I didn’t give up jogging or writing or teaching English to neighborhood kids. But for reasons I can’t remember, I didn’t really ride much once I gave birth. And one day—three kids into motherhood—someone stopped by my house and asked if he could buy my now rusty bike. Without thinking much of it, I said yes.

Life filled with kids and culture and small airplanes and jungle adventures and serving and I didn’t really miss the bike. The next time I touched one, I was holding the back of my son’s bike, holding it steady, urging him to pedal, telling him to be brave.

It broke all our hearts to sell my kids’ childhood bikes that last week in Indonesia. The two small crates we were allotted filled up fast. We had a million choices to make, and the bikes just didn’t make the cut.

They’re just bikes, I told myself, while holding my son, watching someone leave our yard with his bike. It’s just a dollhouse. It’s just their baby clothes. It’s just their school table. It’s just a cat.

It’s just a house we’ve loved and a life we’ve built and friends we adore and the only country my kids have called home.

When I learned my uncle had found bikes for my kids, that knowledge kept me going through all the decisions we had to make. I guarded the news from my kids like a state secret so that we could all watch their excited faces at the unveiling once we got to the States. I hadn’t known, though, about the bikes he’d found for my husband and me. But when I saw all five of them lined up, I could see, for the first time, the building blocks of a new adventure.

Getting back on a bike several weeks after our arrival in Colorado was… like riding a bike…except…when it was harder than that. The angles on the roads felt too sharp, my agility less than I remembered it, the air too dry and thin. And when I needed to stop, I couldn’t seem to both jump off the seat and keep my feet from becoming entangled on various bike parts. I dumped it a couple of times, both times while others were watching.  I brushed the dirt off my hands, put on a smile and waved. “I’m OK. Just fine.”

“You always have a lot of energy to move forward,” my sister recently told me. “You’re good at it.”

She has a way of mirroring back who I am in a kind, affirming way.

I feel like I’ve spent my whole nomadic life honing what is probably also a natural part of my personality.  I can keep my eyes on my next step, look for the good in people and places, find ways to connect and put energy into building…building relationships, building a home, building a life. I’ve developed what may seem like a conflicted relationship with putting down roots and uprooting. I’m a wanderer and nomad at heart who intentionally grows roots wherever I land.

I’ve read much about “third culture kids,” this category of highly mobile people who’ve moved in and out of countries and cultures in their childhood. As an Army kid, I was one. Now I raise them. These past few years, I’ve been listening to what others are teaching about them, what I’ve experienced and what my kids are saying.

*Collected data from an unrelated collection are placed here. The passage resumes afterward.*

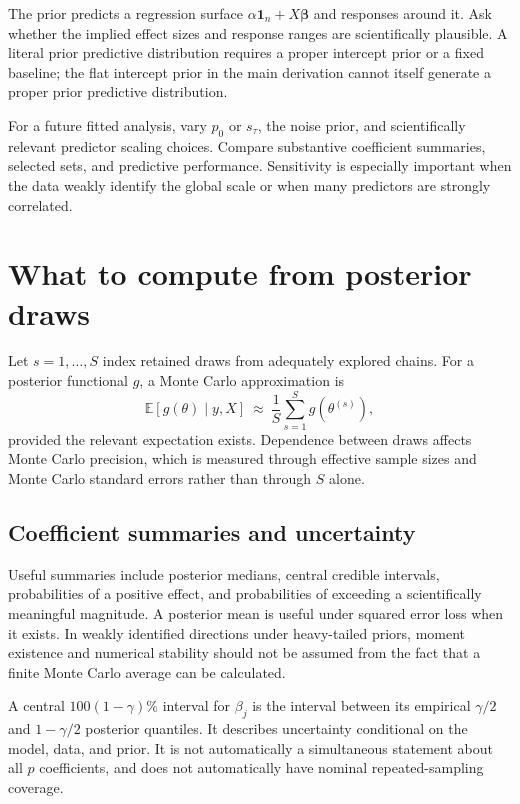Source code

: \documentclass[11pt,letterpaper]{article}
\numberwithin{equation}{section}
\newcommand{\E}{\mathbb{E}}
\newcommand{\given}{\mid}
\newcommand{\bbeta}{\bm{\beta}}
\newcommand{\ones}{\mathbf{1}}
\begin{document}
The prior predicts a regression surface \(\alpha\ones_n+X\bbeta\) and
responses around it. Ask whether the implied effect sizes and response ranges
are scientifically plausible. A literal prior predictive distribution
requires a proper intercept prior or a fixed baseline; the flat intercept
prior in the main derivation cannot itself generate a proper prior predictive
distribution.

For a future fitted analysis, vary \(p_0\) or \(s_\tau\), the noise prior,
and scientifically relevant predictor scaling choices. Compare substantive
coefficient summaries, selected sets, and predictive performance. Sensitivity
is especially important when the data weakly identify the global scale or
when many predictors are strongly correlated.

\section{What to compute from posterior draws}\label{sec:inference}

Let \(s=1,\ldots,S\) index retained draws from adequately explored chains.
For a posterior functional \(g\), a Monte Carlo approximation is
\begin{equation}
 \E[g(\theta)\given y,X]\ \approx\ \frac1S\sum_{s=1}^Sg(\theta^{(s)}),
\end{equation}
provided the relevant expectation exists. Dependence between draws affects
Monte Carlo precision, which is measured through effective sample sizes and
Monte Carlo standard errors rather than through \(S\) alone.

\subsection{Coefficient summaries and uncertainty}

Useful summaries include posterior medians, central credible intervals,
probabilities of a positive effect, and probabilities of exceeding a
scientifically meaningful magnitude. A posterior mean is useful under squared
error loss when it exists. In weakly identified directions under heavy-tailed
priors, moment existence and numerical stability should not be assumed from
the fact that a finite Monte Carlo average can be calculated.

A central \(100(1-\gamma)\%\) interval for \(\beta_j\) is the interval
between its empirical \(\gamma/2\) and \(1-\gamma/2\) posterior quantiles.
It describes uncertainty conditional on the model, data, and prior. It is not
automatically a simultaneous statement about all \(p\) coefficients, and
does not automatically have nominal repeated-sampling coverage.
\end{document}
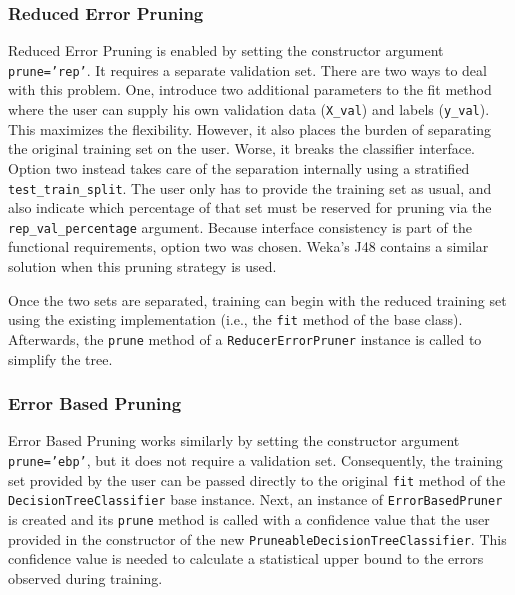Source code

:\subsubsection{Reduced Error Pruning}
Reduced Error Pruning is enabled by setting the constructor argument \texttt{prune='rep'}. It requires a separate validation set. There are two ways to deal with this problem. One, introduce two additional parameters to the fit method where the user can supply his own validation data (\texttt{X\_val}) and labels (\texttt{y\_val}). This maximizes the flexibility. However, it also places the burden of separating the original training set on the user. Worse, it breaks the classifier interface. Option two instead takes care of the separation internally using a stratified \texttt{test\_train\_split}. The user only has to provide the training set as usual, and also indicate which percentage of that set must be reserved for pruning via the \texttt{rep\_val\_percentage} argument. Because interface consistency is part of the functional requirements, option two was chosen. Weka's J48 contains a similar solution when this pruning strategy is used.

Once the two sets are separated, training can begin with the reduced training set using the existing implementation (i.e., the \texttt{fit} method of the base class). Afterwards, the \texttt{prune} method of a \texttt{ReducerErrorPruner} instance is called to simplify the tree.

\subsubsection{Error Based Pruning}
Error Based Pruning works similarly by setting the constructor argument \texttt{prune='ebp'}, but it does not require a validation set. Consequently, the training set provided by the user can be passed directly to the original \texttt{fit} method of the \texttt{DecisionTreeClassifier} base instance. Next, an instance of \texttt{ErrorBasedPruner} is created and its \texttt{prune} method is called with a confidence value that the user provided in the constructor of the new \texttt{PruneableDecisionTreeClassifier}. This confidence value is needed to calculate a statistical upper bound to the errors observed during training.



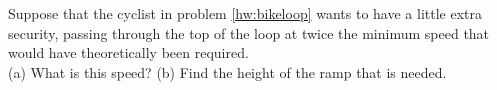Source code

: Suppose that the cyclist in problem \ref{hw:bikeloop} wants to
have a little extra security, passing through the top of the loop
at twice the minimum speed that would have theoretically been required.\\
%
(a) What is this speed?\answercheck\hwendpart
%
(b) Find the height of the ramp that is needed.\answercheck
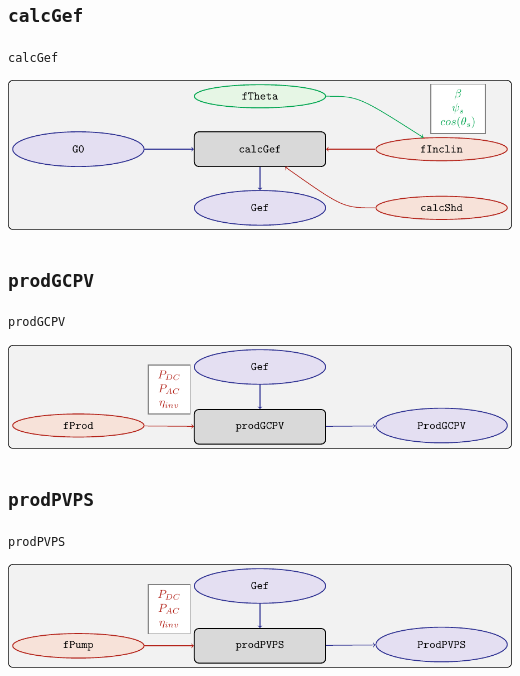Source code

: \documentclass[aspectratio=169, usenames,svgnames,dvipsnames]{beamer}
\begin{document}
\subsection{\texttt{calcGef}}
\label{sec:org837481b}
\begin{frame}[label={sec:orgc7a1e1a},fragile]{\texttt{calcGef}}
 \begin{center}
\includegraphics[width=\textwidth]{../figuras/calcgef.pdf}
\end{center}
\end{frame}
\subsection{\texttt{prodGCPV}}
\label{sec:org949da93}
\begin{frame}[label={sec:orgbae3f07},fragile]{\texttt{prodGCPV}}
 \begin{center}
\includegraphics[width=\textwidth]{../figuras/prodgcpv.pdf}
\end{center}
\end{frame}
\subsection{\texttt{prodPVPS}}
\label{sec:orgafcc4ac}
\begin{frame}[label={sec:orgd5a905f},fragile]{\texttt{prodPVPS}}
 \begin{center}
\includegraphics[width=\textwidth]{../figuras/prodpvps.pdf}
\end{center}
\end{frame}
\end{document}
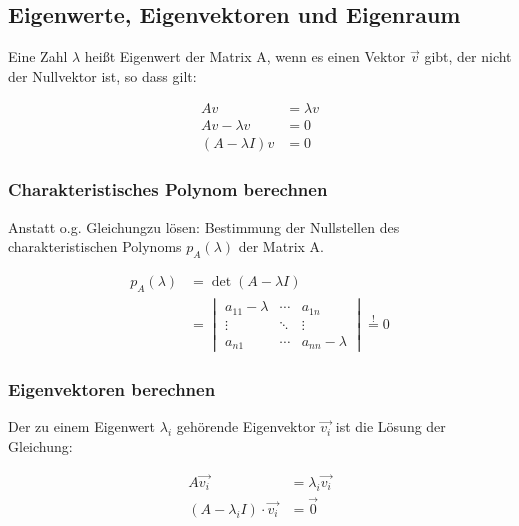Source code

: 
\subsection{Eigenwerte, Eigenvektoren und Eigenraum}

Eine Zahl \(\lambda\) heißt Eigenwert der Matrix A, wenn es einen Vektor \(\vec{v}\) gibt, der nicht der Nullvektor ist, so dass gilt:

\begin{equation*}
    \begin{split}
        A v &= \lambda v \\
        A v - \lambda v &= 0 \\
        (A - \lambda I) v &= 0
    \end{split}
\end{equation*}


\subsubsection{Charakteristisches Polynom berechnen}
\label{sec:charPolynom}
Anstatt o.g. Gleichungzu lösen: Bestimmung der Nullstellen des charakteristischen Polynoms \(p_A(\lambda)\) der Matrix A.

\begin{equation*}
    \begin{split}
    p_A(\lambda) & = \det(A - \lambda I) \\
    & = \begin{vmatrix}
    a_{11} - \lambda & \cdots & a_{1n} \\
    \vdots & \ddots & \vdots \\
    a_{n1} & \cdots & a_{nn} - \lambda
    \end{vmatrix} \overset{!}{=} 0
    \end{split}
\end{equation*}

\subsubsection{Eigenvektoren berechnen}
Der zu einem Eigenwert \(\lambda_i\) gehörende Eigenvektor \(\vec{v_i}\) ist die Lösung der Gleichung:

\begin{equation*}
    \begin{split}
        A\vec{v_i} &= \lambda_i \vec{v_i} \\
        (A - \lambda_i I) \cdot \vec{v_i} &= \vec{0}
    \end{split}
\end{equation*}

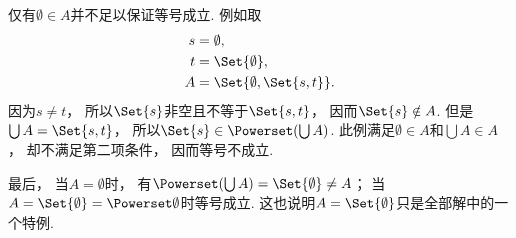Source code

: \begin{example}
\begin{solution}
        仅有\(\emptyset\in A\)并不足以保证等号成立.
        例如取
        \begin{align*}
            s &= \emptyset, \\
            t &= \Set{\emptyset}, \\
            A &= \Set{\emptyset,\Set{s,t}}.
        \end{align*}
        因为\(s\neq t\)，
        所以\(\Set{s}\)非空且不等于\(\Set{s,t}\)，
        因而\(\Set{s}\notin A\).
        但是\(\bigcup A=\Set{s,t}\)，
        所以\(\Set{s}\in\Powerset(\bigcup A)\).
        此例满足\(\emptyset\in A\)和\(\bigcup A\in A\)，
        却不满足第二项条件，
        因而等号不成立.

        最后，
        当\(A=\emptyset\)时，
        有\(\Powerset(\bigcup A)=\Set{\emptyset}\neq A\)；
        当\(A=\Set{\emptyset}=\Powerset\emptyset\)时等号成立.
        这也说明\(A=\Set{\emptyset}\)只是全部解中的一个特例.
    \end{solution}
\end{example}
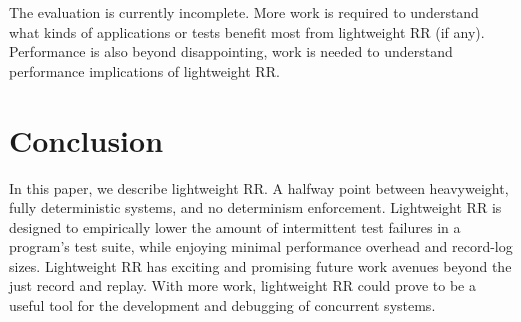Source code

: The evaluation is currently incomplete. More work is required to understand what kinds
of applications or tests benefit most from lightweight RR (if any). Performance is also
beyond disappointing, work is needed to understand performance implications of lightweight
RR.

\section{Conclusion}
In this paper, we describe lightweight RR. A halfway point between heavyweight, fully
deterministic systems, and no determinism enforcement. Lightweight RR is designed to
empirically lower the amount of intermittent test failures in a program's test suite,
while enjoying minimal performance overhead and record-log sizes. Lightweight
RR has exciting and promising future work avenues beyond the just record and replay.
With more work, lightweight RR could prove to be a useful tool for the development
and debugging of concurrent systems.

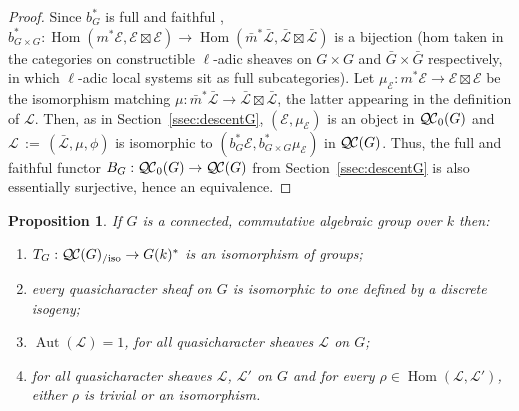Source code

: \documentclass{amsart}
\theoremstyle{plain}
\newtheorem{proposition}[theorem]{Proposition}
\theoremstyle{definition}
\theoremstyle{remark}
\newcommand{\Fq}{k}
\DeclareMathOperator{\Aut}{Aut}
\DeclareMathOperator{\Hom}{Hom}
\newcommand{\ceq}{{\, :=\, }}
\newcommand{\TrFrob}[1]{T_{#1}}
\newcommand{\qcs}[1]{{\mathcal{#1}}}
\newcommand{\gqcs}[1]{{\mathcal{\bar #1}}}
\newcommand{\QC}{{\mathcal{Q\hskip-0.8pt C}}}
\newcommand{\bQC}{{\QC_0}}
\newcommand{\QCiso}[1]{\QC(#1)_{/\text{iso}}}
\begin{document}
\begin{proof}
  Since $b_G^*$ is full and faithful
  ,
  $
  b_{G\times G}^* : \Hom(m^*\qcs{E},\qcs{E}\boxtimes\qcs{E}) \to \Hom({\bar m}^*\gqcs{L},\gqcs{L}\boxtimes\gqcs{L})
  $
  is a bijection
  (hom taken in the categories on constructible $\ell$-adic sheaves on
  $G\times G$ and ${\bar G}\times {\bar G}$ respectively,
  in which $\ell$-adic local systems sit as full subcategories).
  Let $\mu_\qcs{E} : m^*\qcs{E} \to \qcs{E}\boxtimes\qcs{E}$ be the isomorphism matching
  $\mu : {\bar m}^*\gqcs{L} \to \gqcs{L}\boxtimes\gqcs{L}$,
  the latter appearing in the definition of $\qcs{L}$.
  Then, as in Section~\ref{ssec:descentG}, $(\qcs{E},\mu_\qcs{E})$ is an object in $\bQC(G)$
  and $\qcs{L} \ceq (\gqcs{L},\mu,\phi)$ is isomorphic to $(b_G^*\qcs{E},b_{G\times G}^*\mu_\qcs{E})$ in $\QC(G)$.
  Thus, the full and faithful functor $B_G : \bQC(G) \to \QC(G)$ from Section~\ref{ssec:descentG}
  is also essentially surjective, hence an equivalence.
\end{proof}

\begin{proposition}\label{prop:connected}
 If $G$ is a connected, commutative algebraic group over $\Fq$ then:
 \begin{enumerate}
 \item $\TrFrob{G} : \QCiso{G} \to G(\Fq)^*$ is an isomorphism of groups;
 \item every quasicharacter sheaf on $G$ is isomorphic to one defined by a discrete isogeny;%
 \item $\Aut(\qcs{L}) = 1$, for all quasicharacter sheaves $\qcs{L}$ on $G$;
  \item for all quasicharacter sheaves $\qcs{L}$, $\qcs{L}'$ on $G$ and for every $\rho \in \Hom(\qcs{L},\qcs{L}')$, either $\rho$ is trivial or an isomorphism.
 \end{enumerate}
 \end{proposition}
\end{document}
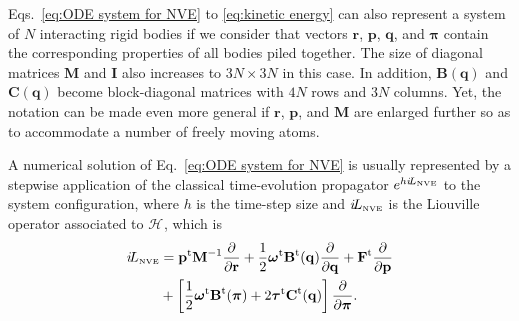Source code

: \documentclass[
journal=jctcce,
layout=twocolumn
]{achemso}
\newcommand{\mt}[1]{\boldsymbol{\mathbf{#1}}}   %
\newcommand{\vt}[1]{\boldsymbol{\mathbf{#1}}}   %
\newcommand{\tr}[1]{#1^\text{t}}                %
\newcommand{\diff}[2]{\frac{\partial #1}{\partial #2}} %
\newcommand{\Ham}[1]{{\mathcal H}_\text{#1}}    %
\newcommand{\Liu}[1]{i\!L_\text{#1}}            %
\newcommand{\timestep}{h}
\begin{document}
Eqs.~\eqref{eq:ODE system for NVE} to \eqref{eq:kinetic energy} can also represent a system of $N$ interacting rigid bodies if we consider that vectors $\vt r$, $\vt p$, $\vt q$, and $\vt \pi$ contain the corresponding properties of all bodies piled together.
The size of diagonal matrices $\mt M$ and $\mt I$ also increases to $3N \times 3N$ in this case.
In addition, $\mt B(\vt q)$ and $\mt C(\vt q)$ become block-diagonal matrices with $4N$ rows and $3N$ columns.
Yet, the notation can be made even more general if $\vt r$, $\vt p$, and $\mt M$ are enlarged further so as to accommodate a number of freely moving atoms.

A numerical solution of Eq.~\eqref{eq:ODE system for NVE} is usually represented by a stepwise application of the classical time-evolution propagator \cite{Tuckerman_2010} $e^{\timestep \Liu{\tiny NVE}}$ to the system configuration, where $\timestep$ is the time-step size and $\Liu{\tiny NVE}$ is the Liouville operator associated to $\Ham{}$, which is
\begin{equation}
\label{eq:Lioville operator}
\begin{split}
\Liu{\tiny NVE} &= \tr{\vt p} {\mt M}^{-1} \diff{}{\vt r} + \frac{1}{2} \tr{\vt \omega} \tr{\mt B}(\vt q) \diff{}{\vt q} + \tr{\vt F} \diff{}{\vt p} \\
&+ \left[ \frac{1}{2} \tr{\vt \omega} \tr{\mt B}(\vt \pi) + 2 \tr{\vt \tau} \tr{\mt C}(\vt q) \right] \diff{}{\vt \pi}.
\end{split}
\end{equation}
\end{document}

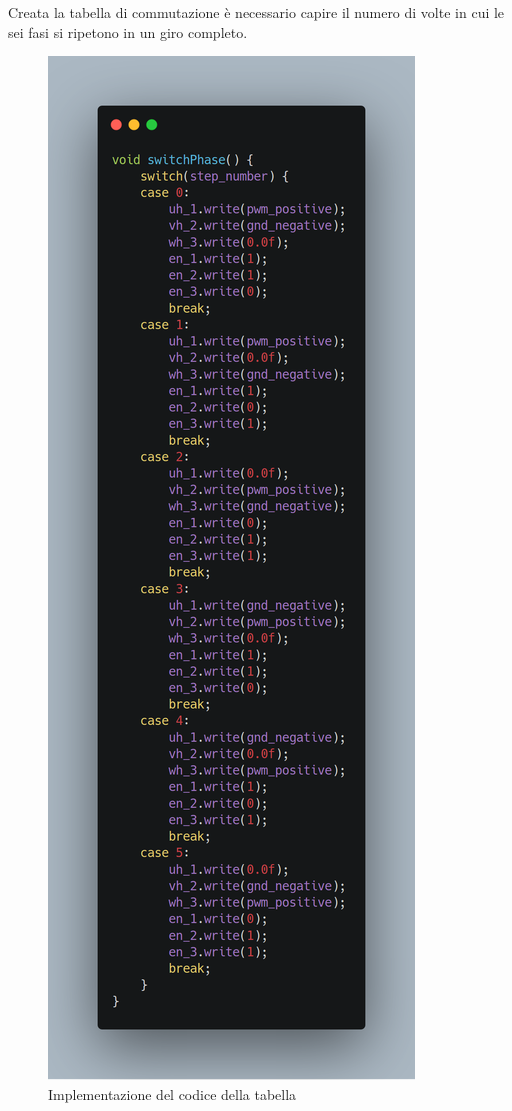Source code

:\documentclass[a4paper]{report}
\begin{document}
    Creata la tabella di commutazione è necessario capire il numero di volte in cui le sei fasi si ripetono in un giro completo.
    \begin{figure}[htbp]
    \centering
    \includegraphics[scale=0.1,keepaspectratio=true]{table}
    \caption{Implementazione del codice della tabella}    
    \end{figure}
\end{document}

For all the beauty that a third culture kid lifestyle brings (understanding of and appreciation of a broader world, ability to adapt, a near-absence of prejudices, foreign language aptitude), these kids (and later, adults) know so well the world of loss. Sometimes the losses feel real and present, like loss of bikes and houses and friends and pets. Sometimes the losses are hidden and ambiguous loss, the unseen, hard-to-put-into-words losses such as dreams, confidence, identity and belonging.

For me, it’s actually easier to keep moving, keep building, keep Pollyanna-ing my way through hard things than to stop and grieve. Both taking the necessary time to mourn and also putting energy into moving forward can feel like a balancing act.

In late summer, I joined my dad on a bike ride on Cottonwood Trail at sunrise.  He’s so much better at biking in mile-high altitude than I am. I followed behind his smooth, quick pedaling with my own pumping heart loud in my ears. Soon, I had to shed my sweatshirt, and I stuck it in my backpack with my water and phone. I was still carrying so much else, too. All that was now missing from my life felt heavy. In so many ways, it felt hard to breathe.

“Watch the corners,” Dad coached. “Sometimes there are pedestrians out here, too. Also, be careful of sand.”

The ride was hard and tiring, but also freeing and empowering. And I soon found my own rhythm between pushing myself and pacing myself.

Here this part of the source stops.